The call came from Kimsha Williams as she delivered the feature address at an emancipation lecture organised by the National Council of Women (NCW) in Vermont on Sunday, August 1.

The event was held under the theme “Honouring Female Emancipators – Celebrating and Maintaining our Gains”.

Williams, speaking on the topic, discussed what it means to be a woman according to “creation design” (as recorded in the Bible), early 20th century traditions, and contemporary society.

“It is important too that we remain conscious of her purpose and function, especially in the context of a world characterized by continuous change,” Williams told the gathering of about 50 persons, mainly women.

Drawing on the nation’s Christian traditions, Williams said that since Creation, women possessed as great a value as men.

She, however, said history has shown that “our mothers’ real worth was not always rightfully celebrated or even acknowledged.”

The teacher at the St. Vincent Grammar School told the gathering they should think of Emancipation “as a celebration of your own personal freedom … [from] a gloomy, oppressive, yet fuelling past.”

She said “each of our life story, if they were told … would illustrate that it is the fighting spirit that was fuelled by the struggles of the past that account for our strength as individuals and as a society.”

Williams spoke specifically of the contribution of women throughout the history of SVG to the freedoms that their contemporaries enjoy.

She spoke of Baruda, a wife of national hero, Joseph Chatoyer, who loaned him women’s clothes to disguise himself as a woman to deceive the British in battle.

Williams said Afro-West Indian women, many of whom were sexually abused by their enslavers, did not know how to handle their freedom after Emancipation.

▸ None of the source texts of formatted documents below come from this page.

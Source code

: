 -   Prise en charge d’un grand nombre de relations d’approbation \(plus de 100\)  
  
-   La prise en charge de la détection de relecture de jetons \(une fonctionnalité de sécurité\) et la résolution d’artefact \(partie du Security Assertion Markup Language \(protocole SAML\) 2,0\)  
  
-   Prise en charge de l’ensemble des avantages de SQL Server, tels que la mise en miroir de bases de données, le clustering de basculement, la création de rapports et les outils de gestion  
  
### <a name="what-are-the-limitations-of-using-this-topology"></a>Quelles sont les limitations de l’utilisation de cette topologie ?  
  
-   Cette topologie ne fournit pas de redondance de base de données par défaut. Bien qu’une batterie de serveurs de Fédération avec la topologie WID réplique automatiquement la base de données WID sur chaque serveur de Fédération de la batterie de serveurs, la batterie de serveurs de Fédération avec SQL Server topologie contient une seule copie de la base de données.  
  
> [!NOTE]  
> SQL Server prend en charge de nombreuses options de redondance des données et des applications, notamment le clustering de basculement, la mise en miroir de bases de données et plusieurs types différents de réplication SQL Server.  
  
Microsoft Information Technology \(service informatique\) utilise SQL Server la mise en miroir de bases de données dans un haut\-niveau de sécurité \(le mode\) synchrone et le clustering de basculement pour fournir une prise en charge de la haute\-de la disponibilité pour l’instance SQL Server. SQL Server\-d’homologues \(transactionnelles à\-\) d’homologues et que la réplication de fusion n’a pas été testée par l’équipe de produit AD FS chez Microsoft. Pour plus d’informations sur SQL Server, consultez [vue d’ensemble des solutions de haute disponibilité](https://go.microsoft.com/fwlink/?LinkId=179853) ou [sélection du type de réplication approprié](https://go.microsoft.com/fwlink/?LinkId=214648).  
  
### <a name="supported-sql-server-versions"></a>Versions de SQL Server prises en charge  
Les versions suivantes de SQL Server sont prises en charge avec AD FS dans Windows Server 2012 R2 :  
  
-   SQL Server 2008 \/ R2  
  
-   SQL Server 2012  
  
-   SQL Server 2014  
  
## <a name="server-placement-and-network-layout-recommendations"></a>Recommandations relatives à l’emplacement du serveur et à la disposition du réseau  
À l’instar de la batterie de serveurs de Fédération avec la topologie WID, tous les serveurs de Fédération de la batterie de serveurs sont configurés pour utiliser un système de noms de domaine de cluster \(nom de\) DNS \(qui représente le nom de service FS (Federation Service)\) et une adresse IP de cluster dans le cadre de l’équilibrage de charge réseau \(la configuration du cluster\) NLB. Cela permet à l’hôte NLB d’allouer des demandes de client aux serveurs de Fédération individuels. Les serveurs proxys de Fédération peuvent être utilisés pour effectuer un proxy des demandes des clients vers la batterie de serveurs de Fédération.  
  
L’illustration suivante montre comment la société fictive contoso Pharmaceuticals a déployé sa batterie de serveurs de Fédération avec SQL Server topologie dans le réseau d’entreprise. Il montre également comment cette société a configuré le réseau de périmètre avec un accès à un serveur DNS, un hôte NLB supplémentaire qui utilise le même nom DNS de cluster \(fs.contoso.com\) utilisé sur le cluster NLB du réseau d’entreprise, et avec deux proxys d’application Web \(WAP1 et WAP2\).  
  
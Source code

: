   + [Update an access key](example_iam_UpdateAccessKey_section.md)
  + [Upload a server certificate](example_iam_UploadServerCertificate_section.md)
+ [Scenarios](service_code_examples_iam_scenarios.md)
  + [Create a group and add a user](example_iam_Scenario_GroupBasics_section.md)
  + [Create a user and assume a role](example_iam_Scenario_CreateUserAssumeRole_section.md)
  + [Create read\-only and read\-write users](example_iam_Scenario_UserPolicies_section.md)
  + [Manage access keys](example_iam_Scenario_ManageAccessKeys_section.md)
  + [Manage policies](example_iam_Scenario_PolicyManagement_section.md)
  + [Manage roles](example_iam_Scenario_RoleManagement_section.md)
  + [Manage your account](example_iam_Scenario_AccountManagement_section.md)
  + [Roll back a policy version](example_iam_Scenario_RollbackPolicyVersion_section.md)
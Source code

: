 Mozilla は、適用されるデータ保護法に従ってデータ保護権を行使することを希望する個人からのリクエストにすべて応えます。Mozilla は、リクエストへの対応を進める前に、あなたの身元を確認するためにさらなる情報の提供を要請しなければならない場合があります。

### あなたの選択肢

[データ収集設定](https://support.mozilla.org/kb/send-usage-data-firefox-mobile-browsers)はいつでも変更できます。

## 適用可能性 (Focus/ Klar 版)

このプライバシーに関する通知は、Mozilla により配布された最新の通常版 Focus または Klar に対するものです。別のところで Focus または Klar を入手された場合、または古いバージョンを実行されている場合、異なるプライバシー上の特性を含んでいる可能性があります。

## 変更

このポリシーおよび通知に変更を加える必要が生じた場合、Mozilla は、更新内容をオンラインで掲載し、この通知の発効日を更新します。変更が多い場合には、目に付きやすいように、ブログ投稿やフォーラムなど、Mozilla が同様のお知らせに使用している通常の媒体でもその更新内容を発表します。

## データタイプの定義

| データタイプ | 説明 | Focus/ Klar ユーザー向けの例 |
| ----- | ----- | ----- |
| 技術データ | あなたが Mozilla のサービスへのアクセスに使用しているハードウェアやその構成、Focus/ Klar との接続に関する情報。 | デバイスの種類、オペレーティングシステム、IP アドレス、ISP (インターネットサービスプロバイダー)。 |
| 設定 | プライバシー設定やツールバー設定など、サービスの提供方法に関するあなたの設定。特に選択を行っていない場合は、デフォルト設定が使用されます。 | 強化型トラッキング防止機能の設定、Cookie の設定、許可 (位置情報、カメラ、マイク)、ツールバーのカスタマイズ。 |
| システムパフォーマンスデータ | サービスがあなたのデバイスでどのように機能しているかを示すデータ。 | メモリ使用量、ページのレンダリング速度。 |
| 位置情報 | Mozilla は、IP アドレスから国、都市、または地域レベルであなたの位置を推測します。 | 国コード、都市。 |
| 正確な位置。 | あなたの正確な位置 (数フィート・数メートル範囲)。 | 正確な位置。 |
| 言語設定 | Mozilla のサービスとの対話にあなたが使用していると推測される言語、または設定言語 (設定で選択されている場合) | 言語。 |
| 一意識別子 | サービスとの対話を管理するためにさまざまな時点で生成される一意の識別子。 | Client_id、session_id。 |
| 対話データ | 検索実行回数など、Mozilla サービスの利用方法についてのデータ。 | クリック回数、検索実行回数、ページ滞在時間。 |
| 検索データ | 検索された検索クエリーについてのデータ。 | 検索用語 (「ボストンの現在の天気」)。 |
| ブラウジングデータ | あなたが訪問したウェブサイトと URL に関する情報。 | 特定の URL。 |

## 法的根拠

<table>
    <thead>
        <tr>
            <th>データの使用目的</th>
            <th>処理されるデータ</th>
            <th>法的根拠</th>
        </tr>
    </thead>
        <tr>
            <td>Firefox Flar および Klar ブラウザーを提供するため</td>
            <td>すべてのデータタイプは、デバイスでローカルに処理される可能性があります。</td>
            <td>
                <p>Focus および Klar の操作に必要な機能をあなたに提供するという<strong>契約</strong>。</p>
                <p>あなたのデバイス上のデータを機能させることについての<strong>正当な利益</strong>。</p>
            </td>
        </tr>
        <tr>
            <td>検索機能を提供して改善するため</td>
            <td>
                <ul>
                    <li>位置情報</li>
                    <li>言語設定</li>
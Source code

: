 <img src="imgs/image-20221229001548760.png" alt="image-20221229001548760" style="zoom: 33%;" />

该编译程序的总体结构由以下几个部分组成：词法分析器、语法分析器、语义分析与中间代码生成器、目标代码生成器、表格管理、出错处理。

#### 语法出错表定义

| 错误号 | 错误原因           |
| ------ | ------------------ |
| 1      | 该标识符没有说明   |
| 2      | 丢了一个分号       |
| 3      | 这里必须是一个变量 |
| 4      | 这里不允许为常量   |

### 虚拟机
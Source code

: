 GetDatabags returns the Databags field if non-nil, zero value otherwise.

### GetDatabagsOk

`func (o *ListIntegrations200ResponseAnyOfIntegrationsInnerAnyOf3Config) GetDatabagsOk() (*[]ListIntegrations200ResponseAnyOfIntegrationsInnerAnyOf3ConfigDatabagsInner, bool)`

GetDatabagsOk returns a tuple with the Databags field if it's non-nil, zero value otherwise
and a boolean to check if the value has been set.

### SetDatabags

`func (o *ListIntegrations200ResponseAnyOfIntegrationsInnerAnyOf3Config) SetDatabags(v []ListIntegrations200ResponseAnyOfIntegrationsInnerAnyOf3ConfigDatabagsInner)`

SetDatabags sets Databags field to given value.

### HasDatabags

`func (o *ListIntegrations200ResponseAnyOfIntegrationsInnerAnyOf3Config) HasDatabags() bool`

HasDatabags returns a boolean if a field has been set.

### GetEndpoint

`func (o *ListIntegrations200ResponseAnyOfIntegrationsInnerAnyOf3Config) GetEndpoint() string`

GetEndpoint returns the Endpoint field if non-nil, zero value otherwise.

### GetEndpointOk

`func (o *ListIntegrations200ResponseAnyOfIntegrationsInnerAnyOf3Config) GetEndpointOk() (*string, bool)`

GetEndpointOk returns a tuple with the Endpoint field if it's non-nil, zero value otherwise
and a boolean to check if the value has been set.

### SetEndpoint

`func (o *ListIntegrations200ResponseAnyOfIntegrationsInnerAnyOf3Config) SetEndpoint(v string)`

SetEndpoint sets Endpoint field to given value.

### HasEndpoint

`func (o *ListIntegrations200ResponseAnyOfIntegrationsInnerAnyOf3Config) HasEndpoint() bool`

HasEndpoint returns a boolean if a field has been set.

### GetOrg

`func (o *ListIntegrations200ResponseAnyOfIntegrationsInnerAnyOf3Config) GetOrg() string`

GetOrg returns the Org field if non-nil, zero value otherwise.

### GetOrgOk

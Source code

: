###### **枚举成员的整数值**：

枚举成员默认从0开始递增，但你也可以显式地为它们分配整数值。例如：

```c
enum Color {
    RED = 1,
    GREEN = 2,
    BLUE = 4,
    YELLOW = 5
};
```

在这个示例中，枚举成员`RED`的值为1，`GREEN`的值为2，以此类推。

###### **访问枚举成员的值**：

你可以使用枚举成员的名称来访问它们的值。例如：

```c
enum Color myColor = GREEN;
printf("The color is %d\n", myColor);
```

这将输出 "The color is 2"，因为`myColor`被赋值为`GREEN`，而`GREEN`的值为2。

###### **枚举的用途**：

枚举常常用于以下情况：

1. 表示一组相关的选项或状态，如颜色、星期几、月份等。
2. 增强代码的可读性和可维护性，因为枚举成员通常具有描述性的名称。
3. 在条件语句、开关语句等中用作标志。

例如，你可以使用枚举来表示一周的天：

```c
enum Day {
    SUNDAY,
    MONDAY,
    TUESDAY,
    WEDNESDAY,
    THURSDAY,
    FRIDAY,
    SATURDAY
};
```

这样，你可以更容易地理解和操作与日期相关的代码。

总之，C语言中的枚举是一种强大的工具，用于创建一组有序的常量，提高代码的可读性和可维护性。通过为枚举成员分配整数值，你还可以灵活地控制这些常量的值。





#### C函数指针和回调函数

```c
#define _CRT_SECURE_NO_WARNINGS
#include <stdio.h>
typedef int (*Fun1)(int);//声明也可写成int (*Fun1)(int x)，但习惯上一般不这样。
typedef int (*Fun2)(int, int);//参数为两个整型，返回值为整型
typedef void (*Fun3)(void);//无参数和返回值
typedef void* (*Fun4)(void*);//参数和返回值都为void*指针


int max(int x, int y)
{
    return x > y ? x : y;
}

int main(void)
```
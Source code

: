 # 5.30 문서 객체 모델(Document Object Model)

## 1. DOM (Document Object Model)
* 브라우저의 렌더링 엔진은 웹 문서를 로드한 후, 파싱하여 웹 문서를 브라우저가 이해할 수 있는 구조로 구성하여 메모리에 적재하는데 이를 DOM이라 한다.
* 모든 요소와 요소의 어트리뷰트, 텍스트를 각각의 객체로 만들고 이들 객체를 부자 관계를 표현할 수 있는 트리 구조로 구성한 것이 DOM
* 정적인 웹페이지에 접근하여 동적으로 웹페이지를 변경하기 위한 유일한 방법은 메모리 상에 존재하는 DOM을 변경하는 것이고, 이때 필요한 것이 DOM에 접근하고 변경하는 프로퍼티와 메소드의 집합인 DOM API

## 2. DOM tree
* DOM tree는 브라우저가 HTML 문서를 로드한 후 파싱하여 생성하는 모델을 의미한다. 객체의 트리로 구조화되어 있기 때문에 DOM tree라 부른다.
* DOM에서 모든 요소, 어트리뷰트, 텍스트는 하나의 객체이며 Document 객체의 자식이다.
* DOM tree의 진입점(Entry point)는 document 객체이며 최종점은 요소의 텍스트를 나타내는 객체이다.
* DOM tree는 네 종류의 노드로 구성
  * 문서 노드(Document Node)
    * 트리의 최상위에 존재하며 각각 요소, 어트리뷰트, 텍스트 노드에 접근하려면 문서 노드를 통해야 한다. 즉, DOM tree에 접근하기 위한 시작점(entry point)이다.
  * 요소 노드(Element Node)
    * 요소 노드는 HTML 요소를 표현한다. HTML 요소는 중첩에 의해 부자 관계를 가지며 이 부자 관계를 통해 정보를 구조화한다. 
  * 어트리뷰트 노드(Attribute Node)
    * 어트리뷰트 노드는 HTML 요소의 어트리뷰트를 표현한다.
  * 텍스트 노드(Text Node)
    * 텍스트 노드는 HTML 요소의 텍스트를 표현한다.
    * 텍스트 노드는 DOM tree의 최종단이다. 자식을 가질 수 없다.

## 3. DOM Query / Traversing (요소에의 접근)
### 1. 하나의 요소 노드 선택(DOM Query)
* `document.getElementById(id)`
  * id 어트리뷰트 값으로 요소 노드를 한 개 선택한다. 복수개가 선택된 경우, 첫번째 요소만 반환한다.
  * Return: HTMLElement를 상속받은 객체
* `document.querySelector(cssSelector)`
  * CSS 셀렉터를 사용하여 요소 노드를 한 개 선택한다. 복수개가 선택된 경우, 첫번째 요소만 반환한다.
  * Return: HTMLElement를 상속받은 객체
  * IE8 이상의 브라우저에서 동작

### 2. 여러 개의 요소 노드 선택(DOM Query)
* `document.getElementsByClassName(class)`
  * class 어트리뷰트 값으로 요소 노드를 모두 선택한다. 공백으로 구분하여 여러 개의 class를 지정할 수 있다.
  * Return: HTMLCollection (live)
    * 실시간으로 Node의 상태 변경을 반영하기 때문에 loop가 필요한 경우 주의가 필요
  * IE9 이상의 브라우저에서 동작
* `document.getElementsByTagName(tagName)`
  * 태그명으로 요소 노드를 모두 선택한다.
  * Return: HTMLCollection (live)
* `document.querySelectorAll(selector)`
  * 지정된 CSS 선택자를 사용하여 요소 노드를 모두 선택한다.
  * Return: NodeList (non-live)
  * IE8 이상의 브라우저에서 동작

These women formed open relationships with black males and became dependent on them as bread winners even as males were “forced to learn to be self-sufficient” after leaving the plantations.

“This conditioning of both males and females is one of the unfortunate inheritances even now about a century later,” Williams said.

She also highlighted the contribution of women in SVG to the freedoms enjoyed by Vincentians today, noting that it was 15 Vincentian women who abandoned their daily chores to protest against the rising cost of living in 1935.

Those women were later joined by 200 men which developed into the riots of 1935 and spreaded throughout the Caribbean.

Williams also spoke of the women who have made contributions over the past 30 years in politics, education, media, music, the arts, healthcare and family life in SVG.

“Today’s theme, as crafted by the National Council of Women, begs us to stop for a while after remembering our past, and after considering the ways in which we are free, recognise and expose the work our mothers have done in freeing us from some kind of control,” Williams said.

Nelcia Hazel of the NCW brought greetings at the event which also featured drumming by Nzimbu Browne and poetry recital. (KXC)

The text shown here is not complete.